You can use these C and Fortran routines on PyPy, just not with the CPython C extension API.


There's a lot of established code built around the C API. It's not like it can just be rewritten using CFFI over a weekend.


Well, I'm not talking about every C extension in the world, I'm talking about thin bindings around C routines which is what numpy has for fft for example, someone wrote a basic equivalent for numpypy in a few hours with no prior numpypy/cffi knowledge.


Unfortunately, NumPy uses deep knowledge of the CPython API in quite a few places, which is one of the reasons implementing NumPyPy has been so challenging.


Another approach should be used for those, but to be clear I wasn't talking about the entire numpy library, I'm talking about things like numpy.fft


No, you are wrong. It supports both ctypes and cffi, both of which should be the goto for calling native code. Use PyObject has been the stupid choice for over 4 years.


> I wish the community would just switch entirely to pypy.

What purpose would that serve?

> Being able to just slightly performance sensitive code in python is a huge win.

I think you slightly this phrase, but aside from that pypy does not work for everybody and everything (e.g. at best it's no slower for sphinx, it really doesn't like the way docutils works). It's not like pypy's a magic wand.


> What purpose would that serve?

If PyPy became the official/canonical implementation, PyPy would receive more attention and third-party library compatibility would be a requirement. Complaints about Python's slowness would be somewhat less relevant, and Python might see wider adoption. The RPython toolchain would receive more attention and that could be useful to other languages. There are plenty of reasons, but PyPy is usually a free speedup for your Python application. Who's going to complain about that?

> pypy does not work for everybody and everything

True, but as the official implementation of Python, compatibility with PyPy would then be a must, and this situation would be greatly improved.

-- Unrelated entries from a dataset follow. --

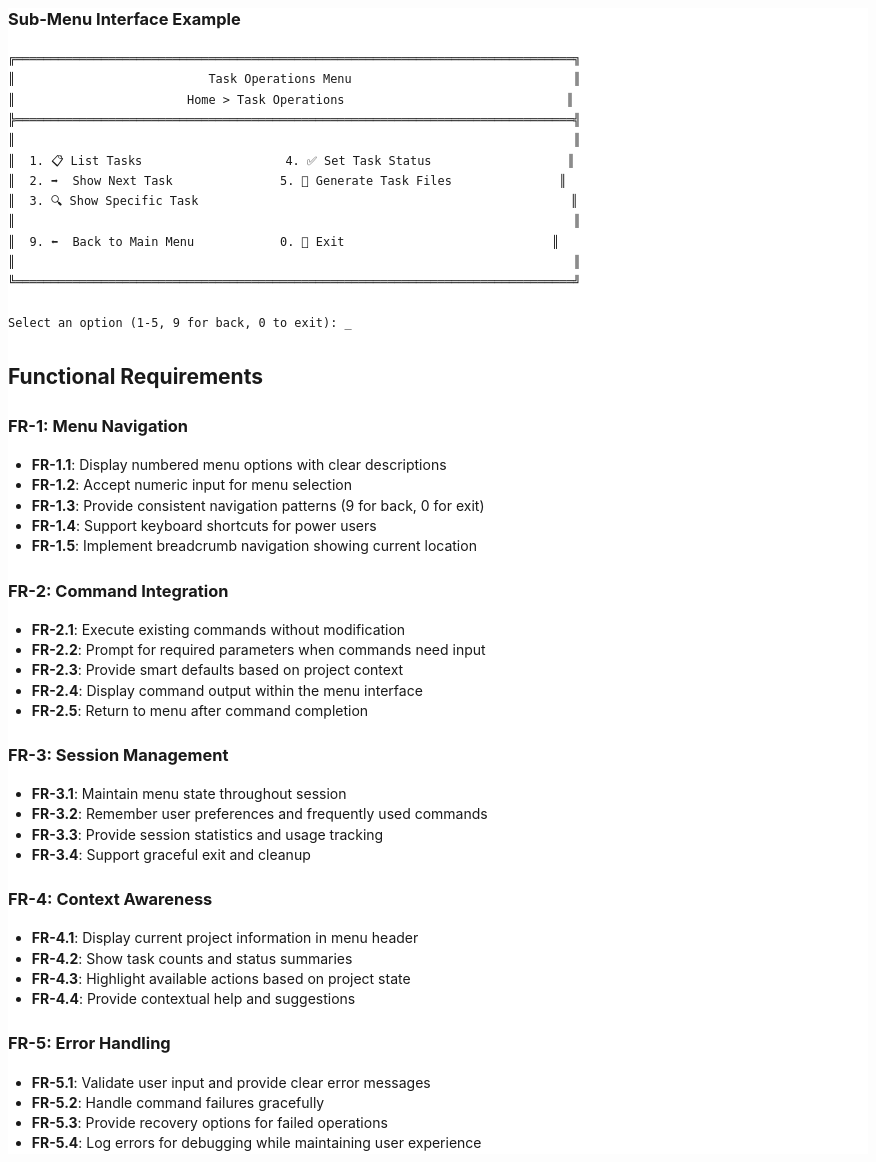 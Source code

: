 ### Sub-Menu Interface Example
```
╔══════════════════════════════════════════════════════════════════════════════╗
║                           Task Operations Menu                               ║
║                        Home > Task Operations                               ║
╠══════════════════════════════════════════════════════════════════════════════╣
║                                                                              ║
║  1. 📋 List Tasks                    4. ✅ Set Task Status                   ║
║  2. ➡️  Show Next Task               5. 📄 Generate Task Files               ║
║  3. 🔍 Show Specific Task                                                    ║
║                                                                              ║
║  9. ⬅️  Back to Main Menu            0. 🚪 Exit                             ║
║                                                                              ║
╚══════════════════════════════════════════════════════════════════════════════╝

Select an option (1-5, 9 for back, 0 to exit): _
```

## Functional Requirements

### FR-1: Menu Navigation
- **FR-1.1**: Display numbered menu options with clear descriptions
- **FR-1.2**: Accept numeric input for menu selection
- **FR-1.3**: Provide consistent navigation patterns (9 for back, 0 for exit)
- **FR-1.4**: Support keyboard shortcuts for power users
- **FR-1.5**: Implement breadcrumb navigation showing current location

### FR-2: Command Integration
- **FR-2.1**: Execute existing commands without modification
- **FR-2.2**: Prompt for required parameters when commands need input
- **FR-2.3**: Provide smart defaults based on project context
- **FR-2.4**: Display command output within the menu interface
- **FR-2.5**: Return to menu after command completion

### FR-3: Session Management
- **FR-3.1**: Maintain menu state throughout session
- **FR-3.2**: Remember user preferences and frequently used commands
- **FR-3.3**: Provide session statistics and usage tracking
- **FR-3.4**: Support graceful exit and cleanup

### FR-4: Context Awareness
- **FR-4.1**: Display current project information in menu header
- **FR-4.2**: Show task counts and status summaries
- **FR-4.3**: Highlight available actions based on project state
- **FR-4.4**: Provide contextual help and suggestions

### FR-5: Error Handling
- **FR-5.1**: Validate user input and provide clear error messages
- **FR-5.2**: Handle command failures gracefully
- **FR-5.3**: Provide recovery options for failed operations
- **FR-5.4**: Log errors for debugging while maintaining user experience

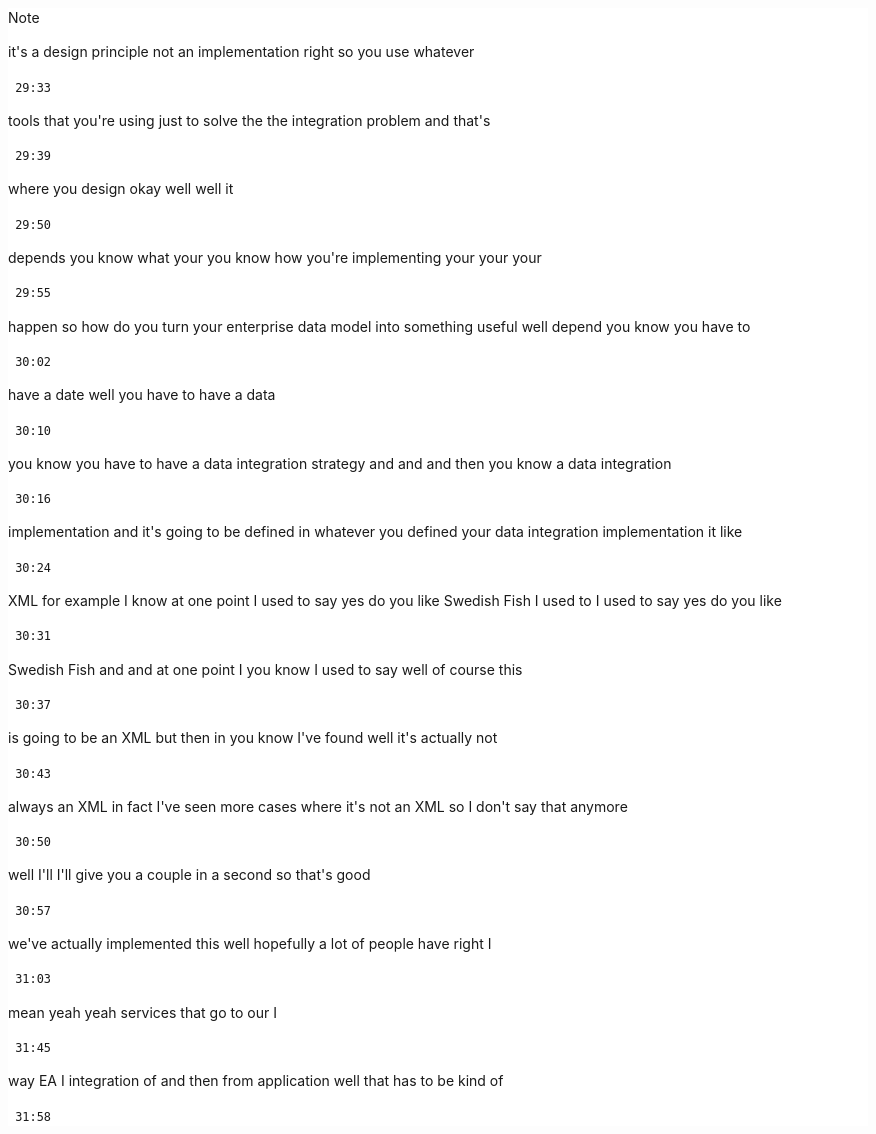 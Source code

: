 > [!NOTE]
> it's a design principle not an implementation right so you use whatever
> ```timestamp
>  29:33
> ```
> tools that you're using just to solve the the integration problem and that's

```timestamp
 29:39
```
where you design okay well well it
```timestamp
 29:50
```
depends you know what your you know how you're implementing your your your
```timestamp
 29:55
```
happen so how do you turn your enterprise data model into something useful well depend you know you have to
```timestamp
 30:02
```
have a date well you have to have a data
```timestamp
 30:10
```
you know you have to have a data integration strategy and and and then you know a data integration
```timestamp
 30:16
```
implementation and it's going to be defined in whatever you defined your data integration implementation it like
```timestamp
 30:24
```
XML for example I know at one point I used to say yes do you like Swedish Fish I used to I used to say yes do you like
```timestamp
 30:31
```
Swedish Fish and and at one point I you know I used to say well of course this
```timestamp
 30:37
```
is going to be an XML but then in you know I've found well it's actually not
```timestamp
 30:43
```
always an XML in fact I've seen more cases where it's not an XML so I don't say that anymore
```timestamp
 30:50
```
well I'll I'll give you a couple in a second so that's good
```timestamp
 30:57
```
we've actually implemented this well hopefully a lot of people have right I
```timestamp
 31:03
```
mean yeah yeah services that go to our I
```timestamp
 31:45
```
way EA I integration of and then from application well that has to be kind of
```timestamp
 31:58
```
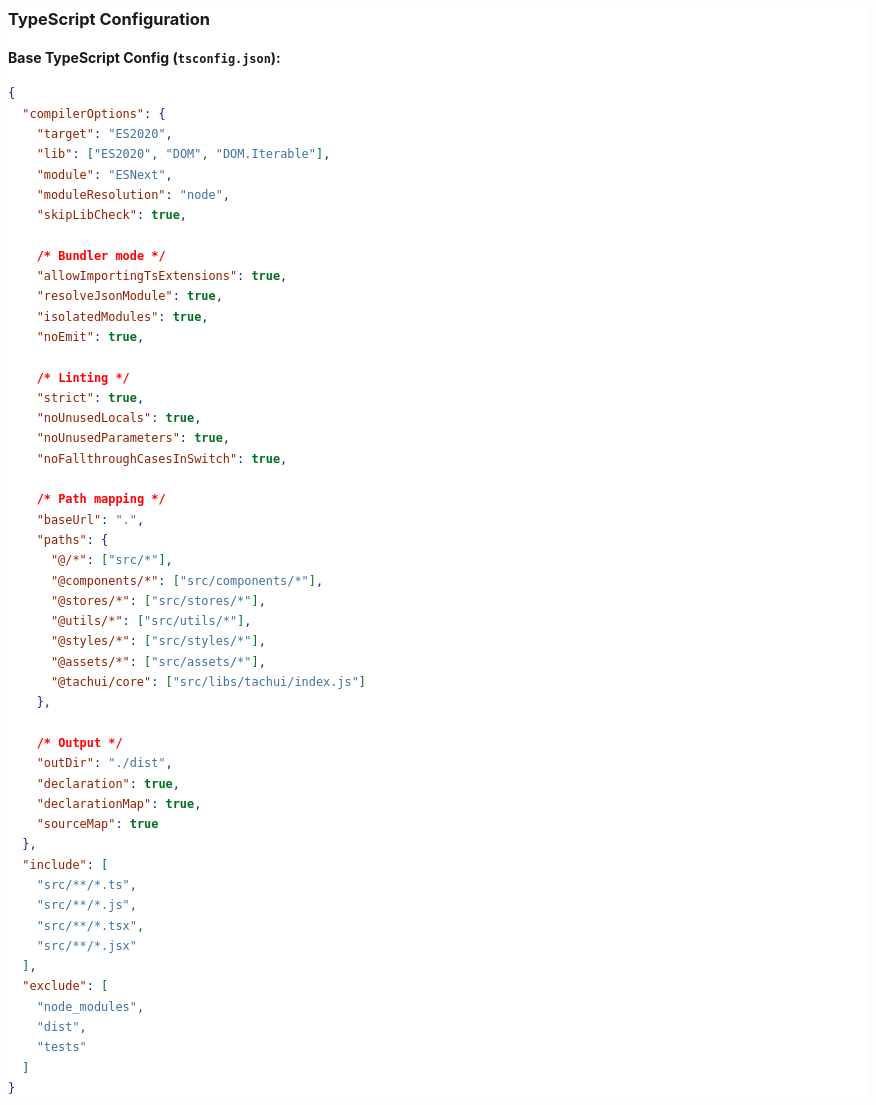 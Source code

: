 ### TypeScript Configuration

**Base TypeScript Config (`tsconfig.json`):**
```json
{
  "compilerOptions": {
    "target": "ES2020",
    "lib": ["ES2020", "DOM", "DOM.Iterable"],
    "module": "ESNext",
    "moduleResolution": "node",
    "skipLibCheck": true,
    
    /* Bundler mode */
    "allowImportingTsExtensions": true,
    "resolveJsonModule": true,
    "isolatedModules": true,
    "noEmit": true,
    
    /* Linting */
    "strict": true,
    "noUnusedLocals": true,
    "noUnusedParameters": true,
    "noFallthroughCasesInSwitch": true,
    
    /* Path mapping */
    "baseUrl": ".",
    "paths": {
      "@/*": ["src/*"],
      "@components/*": ["src/components/*"],
      "@stores/*": ["src/stores/*"],
      "@utils/*": ["src/utils/*"],
      "@styles/*": ["src/styles/*"],
      "@assets/*": ["src/assets/*"],
      "@tachui/core": ["src/libs/tachui/index.js"]
    },
    
    /* Output */
    "outDir": "./dist",
    "declaration": true,
    "declarationMap": true,
    "sourceMap": true
  },
  "include": [
    "src/**/*.ts",
    "src/**/*.js",
    "src/**/*.tsx",
    "src/**/*.jsx"
  ],
  "exclude": [
    "node_modules",
    "dist",
    "tests"
  ]
}
```
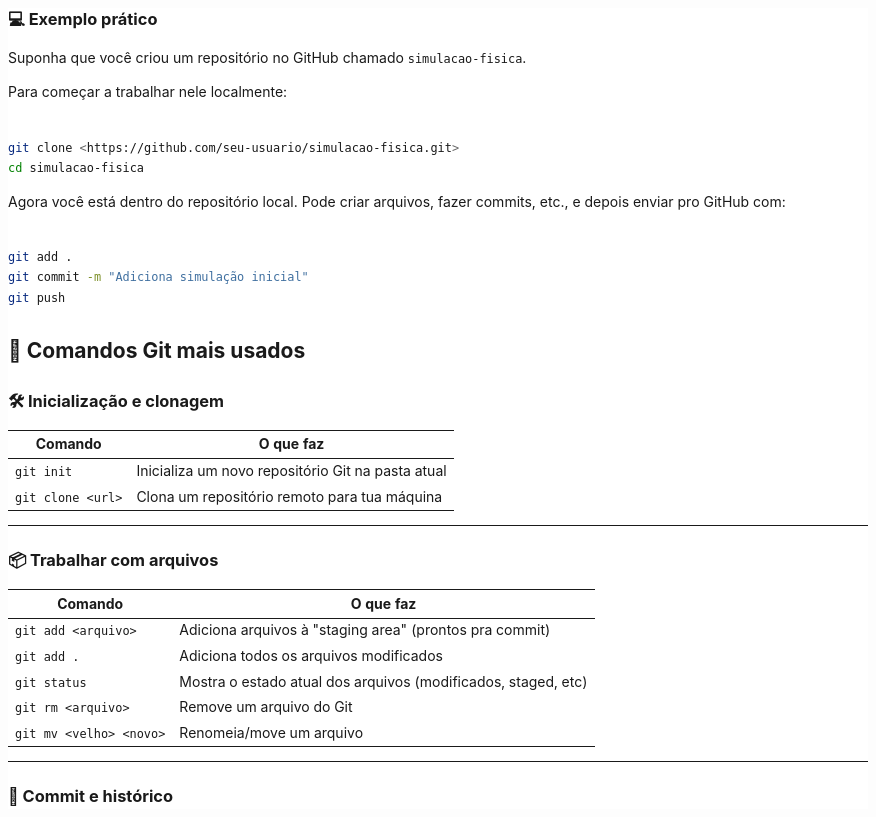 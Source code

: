 
### 💻 Exemplo prático

Suponha que você criou um repositório no GitHub chamado `simulacao-fisica`.

Para começar a trabalhar nele localmente:

```bash

git clone <https://github.com/seu-usuario/simulacao-fisica.git>
cd simulacao-fisica

```

Agora você está dentro do repositório local. Pode criar arquivos, fazer commits, etc., e depois enviar pro GitHub com:

```bash

git add .
git commit -m "Adiciona simulação inicial"
git push

```

## 🚀 Comandos Git mais usados

### 🛠️ Inicialização e clonagem

|Comando|O que faz|
|---|---|
|`git init`|Inicializa um novo repositório Git na pasta atual|
|`git clone <url>`|Clona um repositório remoto para tua máquina|

---

### 📦 Trabalhar com arquivos

|Comando|O que faz|
|---|---|
|`git add <arquivo>`|Adiciona arquivos à "staging area" (prontos pra commit)|
|`git add .`|Adiciona todos os arquivos modificados|
|`git status`|Mostra o estado atual dos arquivos (modificados, staged, etc)|
|`git rm <arquivo>`|Remove um arquivo do Git|
|`git mv <velho> <novo>`|Renomeia/move um arquivo|

---

### 💾 Commit e histórico
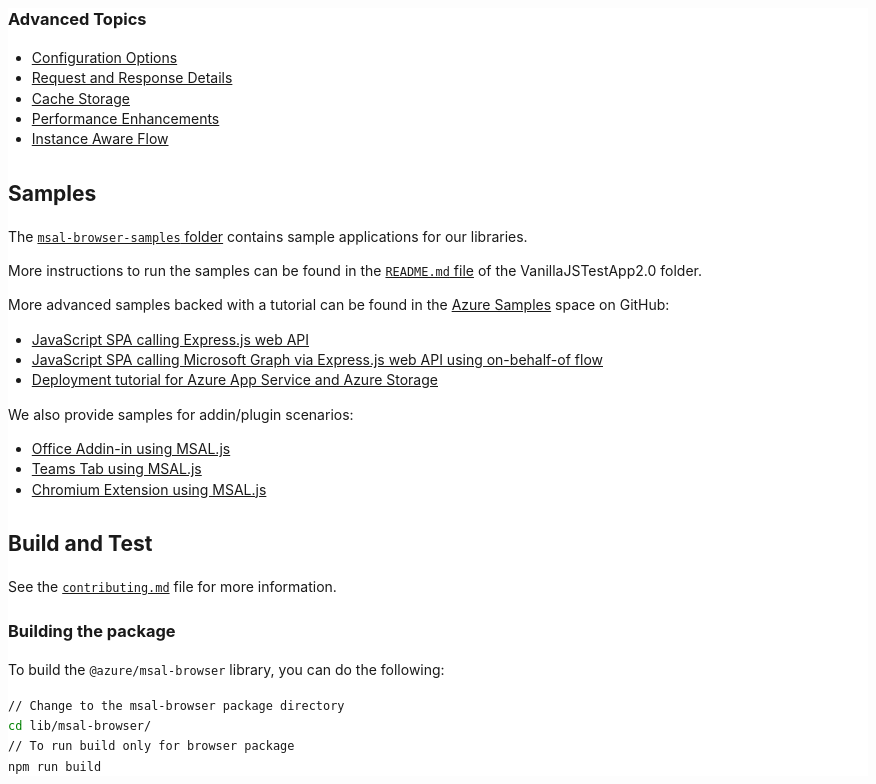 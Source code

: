 ### Advanced Topics

-   [Configuration Options](https://github.com/AzureAD/microsoft-authentication-library-for-js/blob/dev/lib/msal-browser/docs/configuration.md)
-   [Request and Response Details](https://github.com/AzureAD/microsoft-authentication-library-for-js/blob/dev/lib/msal-browser/docs/request-response-object.md)
-   [Cache Storage](https://github.com/AzureAD/microsoft-authentication-library-for-js/blob/dev/lib/msal-browser/docs/caching.md)
-   [Performance Enhancements](https://github.com/AzureAD/microsoft-authentication-library-for-js/blob/dev/lib/msal-browser/docs/performance.md)
-   [Instance Aware Flow](https://github.com/AzureAD/microsoft-authentication-library-for-js/blob/dev/lib/msal-browser/docs/instance-aware.md)

## Samples

The [`msal-browser-samples` folder](https://github.com/AzureAD/microsoft-authentication-library-for-js/tree/dev/samples/msal-browser-samples) contains sample applications for our libraries.

More instructions to run the samples can be found in the [`README.md` file](https://github.com/AzureAD/microsoft-authentication-library-for-js/blob/dev/samples/msal-browser-samples/VanillaJSTestApp2.0/Readme.md) of the VanillaJSTestApp2.0 folder.

More advanced samples backed with a tutorial can be found in the [Azure Samples](https://github.com/Azure-Samples) space on GitHub:

-   [JavaScript SPA calling Express.js web API](https://github.com/Azure-Samples/ms-identity-javascript-tutorial/tree/main/3-Authorization-II/1-call-api)
-   [JavaScript SPA calling Microsoft Graph via Express.js web API using on-behalf-of flow](https://github.com/Azure-Samples/ms-identity-javascript-tutorial/tree/main/4-AdvancedGrants/1-call-api-graph)
-   [Deployment tutorial for Azure App Service and Azure Storage](https://github.com/Azure-Samples/ms-identity-javascript-tutorial/tree/main/5-Deployment)

We also provide samples for addin/plugin scenarios:

-   [Office Addin-in using MSAL.js](https://github.com/OfficeDev/PnP-OfficeAddins/blob/main/Samples/auth/Office-Add-in-Microsoft-Graph-React/)
-   [Teams Tab using MSAL.js](https://github.com/pnp/teams-dev-samples/tree/main/samples/tab-sso/src/nodejs)
-   [Chromium Extension using MSAL.js](https://github.com/AzureAD/microsoft-authentication-library-for-js/tree/dev/samples/msal-browser-samples/ChromiumExtensionSample)

## Build and Test

See the [`contributing.md`](https://github.com/AzureAD/microsoft-authentication-library-for-js/blob/dev/contributing.md) file for more information.

### Building the package

To build the `@azure/msal-browser` library, you can do the following:

```bash
// Change to the msal-browser package directory
cd lib/msal-browser/
// To run build only for browser package
npm run build
```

I agree with you, but it will never happen. GvR wants a as-simple-as-possible reference implementation, for one, he has to maintain it with a volunteer dev team. Also, there's a split in the Python community between guys like me and you- and the scientific squad. Until the scientific stuff works 100% in PyPy you'd lose a significant portion of the Python userbase by dumping CPython.

GvR has done enough damage to Python with Python3. I don't intend to encourage him to do make any more changes. Us Python web developers are better off using what we have (non reference implementations, which don't hurt anyone), or just use Node.js.


I don't think it's fair to put the blame of the unfortunate way things have gone with Python 3 solely on the shoulders of GvR. Afaik, a huge part of the community felt this was the way to go. Unfortunely, it wasn't.


Killing Python 3 isn't something a majority of the community wants and it isn't objectively better either.


I agree entirely. What's kind of a pity is that until NumPy is ported over, all of the scientific stack is basically unusable on PyPy - and right now, there are several incredibly good NumPy specific JITs (numexpr, numba, parakeet).


Maybe moving libraries & code to Python 3 should be the priority.


Convincing distros to package it as the default "python" should be the priority. Until that happens, Python 3 will see limited adoption. The path of least resistance will always have the most traffic.


Ubuntu seems to have that as a near-term goal: https://wiki.ubuntu.com/Python/3


The first step is to get everything python3 compatible, and have it use a hashbang or other mechanism to select the right interpreter. After this happens, the default interpreter has no real meaning: everything will use the right interpreter.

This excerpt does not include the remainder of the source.